:: THE PROBLEM ::
Output each record exactly as given. Leave out every picture.

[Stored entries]
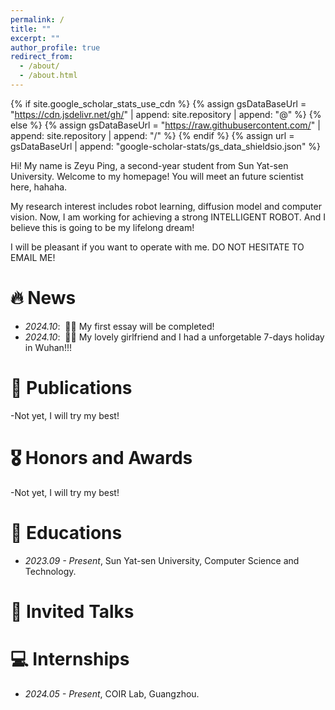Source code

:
 ```yaml
---
permalink: /
title: ""
excerpt: ""
author_profile: true
redirect_from: 
  - /about/
  - /about.html
---
```


{% if site.google_scholar_stats_use_cdn %}
{% assign gsDataBaseUrl = "https://cdn.jsdelivr.net/gh/" | append: site.repository | append: "@" %}
{% else %}
{% assign gsDataBaseUrl = "https://raw.githubusercontent.com/" | append: site.repository | append: "/" %}
{% endif %}
{% assign url = gsDataBaseUrl | append: "google-scholar-stats/gs_data_shieldsio.json" %}

<span class='anchor' id='about-me'></span>

Hi! My name is Zeyu Ping, a second-year student from Sun Yat-sen University. Welcome to my homepage! You will meet an future scientist here, hahaha.

My research interest includes robot learning, diffusion model and computer vision. Now, I am working for achieving a strong INTELLIGENT ROBOT. And I believe this is going to be my lifelong dream!

I will be pleasant if you want to operate with me. DO NOT HESITATE TO EMAIL ME! 



# 🔥 News
- *2024.10*: &nbsp;🎉🎉 My first essay will be completed!
- *2024.10*: &nbsp;🎉🎉 My lovely girlfriend and I had a unforgetable 7-days holiday in Wuhan!!!


# 📝 Publications 

-Not yet, I will try my best!


# 🎖 Honors and Awards
-Not yet, I will try my best!

# 📖 Educations
- *2023.09 - Present*, Sun Yat-sen University, Computer Science and Technology.


# 💬 Invited Talks
<!--
- *2021.06*, Lorem ipsum dolor sit amet, consectetur adipiscing elit. Vivamus ornare aliquet ipsum, ac tempus justo dapibus sit amet. 
- *2021.03*, Lorem ipsum dolor sit amet, consectetur adipiscing elit. Vivamus ornare aliquet ipsum, ac tempus justo dapibus sit amet.  \| [\[video\]](https://github.com/)
-->

# 💻 Internships
- *2024.05 - Present*, COIR Lab, Guangzhou.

:: REPLY ::
Source code

:
 ```yaml
---
permalink: /
title: ""
excerpt: ""
author_profile: true
redirect_from: 
  - /about/
  - /about.html
---
```


{% if site.google_scholar_stats_use_cdn %}
{% assign gsDataBaseUrl = "https://cdn.jsdelivr.net/gh/" | append: site.repository | append: "@" %}
{% else %}
{% assign gsDataBaseUrl = "https://raw.githubusercontent.com/" | append: site.repository | append: "/" %}
{% endif %}
{% assign url = gsDataBaseUrl | append: "google-scholar-stats/gs_data_shieldsio.json" %}

<span class='anchor' id='about-me'></span>

Hi! My name is Zeyu Ping, a second-year student from Sun Yat-sen University. Welcome to my homepage! You will meet an future scientist here, hahaha.

My research interest includes robot learning, diffusion model and computer vision. Now, I am working for achieving a strong INTELLIGENT ROBOT. And I believe this is going to be my lifelong dream!

I will be pleasant if you want to operate with me. DO NOT HESITATE TO EMAIL ME! 



# 🔥 News
- *2024.10*: &nbsp;🎉🎉 My first essay will be completed!
- *2024.10*: &nbsp;🎉🎉 My lovely girlfriend and I had a unforgetable 7-days holiday in Wuhan!!!


# 📝 Publications 

-Not yet, I will try my best!


# 🎖 Honors and Awards
-Not yet, I will try my best!

# 📖 Educations
- *2023.09 - Present*, Sun Yat-sen University, Computer Science and Technology.


# 💬 Invited Talks
<!--
- *2021.06*, Lorem ipsum dolor sit amet, consectetur adipiscing elit. Vivamus ornare aliquet ipsum, ac tempus justo dapibus sit amet. 
- *2021.03*, Lorem ipsum dolor sit amet, consectetur adipiscing elit. Vivamus ornare aliquet ipsum, ac tempus justo dapibus sit amet.  \| [\[video\]](https://github.com/)
-->

# 💻 Internships
- *2024.05 - Present*, COIR Lab, Guangzhou.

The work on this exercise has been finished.